Subject Pattern : ISC Class XII Computer Science Paper Pattern And Information For Exam Preparation

CLASS XII
There will be two papers in the subject:

Paper I: Theory- 3 hours …100 marks
Paper II: Practical- 3 hours …100 marks



PAPER I-THEORY
Paper 1 shall be of 3 hours duration and be divided into two parts.

Part I (30 marks): This part will consist of compulsory short answer questions, testing knowledge, application and skills relating to the entire syllabus.

Part II (70 marks): This part will be divided into three Sections, A, B and C. Candidates are required to answer three questions out of four from Section A and two questions out of three in each of the Sections B and C. Each question in this part shall carry 10 marks.


SECTION A
1. Boolean Algebra

(a) Propositional logic, well formed formulae, truth values and interpretation of well formed formulae (wff), truth tables, satisfiable, unsatisfiable and valid formulae. Equivalence laws and their use in simplifying wffs.

(b) Binary valued quantities; basic postulates of Boolean algebra; operations AND, OR and NOT; truth tables.

(c) Basic theorems of Boolean algebra (e.g. Duality, idempotence, commutativity, associativity, distributivity, operations with 0 and 1, complements, absorption, involution); De Morgan’s theorem and its applications; reducing Boolean expressions to sum of products and product of sums forms; Karnaugh maps (up to four variables).



2. Computer Hardware

(a) Elementary logic gates (NOT, AND, OR, NAND, NOR, XOR, XNOR) and their use in circuits.

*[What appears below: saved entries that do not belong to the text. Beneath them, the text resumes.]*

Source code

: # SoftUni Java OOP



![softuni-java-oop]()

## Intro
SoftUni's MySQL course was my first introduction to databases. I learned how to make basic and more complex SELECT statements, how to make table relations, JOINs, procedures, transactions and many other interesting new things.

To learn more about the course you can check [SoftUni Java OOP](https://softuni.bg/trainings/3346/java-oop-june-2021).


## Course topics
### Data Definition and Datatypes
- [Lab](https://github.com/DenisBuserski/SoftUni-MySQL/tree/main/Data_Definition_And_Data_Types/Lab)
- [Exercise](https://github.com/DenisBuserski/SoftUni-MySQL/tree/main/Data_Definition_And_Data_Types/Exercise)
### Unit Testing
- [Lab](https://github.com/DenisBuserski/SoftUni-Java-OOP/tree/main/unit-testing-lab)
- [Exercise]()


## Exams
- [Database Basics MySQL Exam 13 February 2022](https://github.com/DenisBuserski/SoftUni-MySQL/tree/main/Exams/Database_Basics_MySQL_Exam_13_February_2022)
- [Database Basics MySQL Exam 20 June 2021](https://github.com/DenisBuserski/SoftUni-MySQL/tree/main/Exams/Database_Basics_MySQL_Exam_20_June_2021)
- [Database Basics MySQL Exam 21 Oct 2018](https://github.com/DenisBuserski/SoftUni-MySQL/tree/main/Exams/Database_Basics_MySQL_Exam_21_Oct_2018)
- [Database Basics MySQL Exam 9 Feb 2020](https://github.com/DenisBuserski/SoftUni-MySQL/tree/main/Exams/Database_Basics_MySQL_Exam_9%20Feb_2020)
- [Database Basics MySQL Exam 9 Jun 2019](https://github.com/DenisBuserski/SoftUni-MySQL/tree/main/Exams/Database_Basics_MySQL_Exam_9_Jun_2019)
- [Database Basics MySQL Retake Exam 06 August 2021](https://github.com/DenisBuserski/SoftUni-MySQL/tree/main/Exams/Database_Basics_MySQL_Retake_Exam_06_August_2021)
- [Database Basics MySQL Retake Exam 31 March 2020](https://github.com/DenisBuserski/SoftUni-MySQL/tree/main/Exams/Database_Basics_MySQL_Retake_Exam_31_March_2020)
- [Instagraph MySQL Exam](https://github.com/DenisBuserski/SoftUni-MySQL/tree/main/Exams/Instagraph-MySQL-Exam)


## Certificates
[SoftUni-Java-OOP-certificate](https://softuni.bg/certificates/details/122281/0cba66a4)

(b) Applications of Boolean algebra and logic gates to half adders, full adders, encoders, decoders, multiplexers, NAND, NOR as universal gates.


SECTION B
The programming element in the syllabus (Sections B and C) is aimed at algorithmic problem solving and not merely rote learning of Java syntax. The Java version used should be 1.5 or later. For programming, the students can use any text editor and the javac and java programs or any development environment: for example, BlueJ, Eclipse, NetBeans etc. BlueJ is strongly recommended for its simplicity, ease of use and because it is very well suited for an ‘objects first’ approach.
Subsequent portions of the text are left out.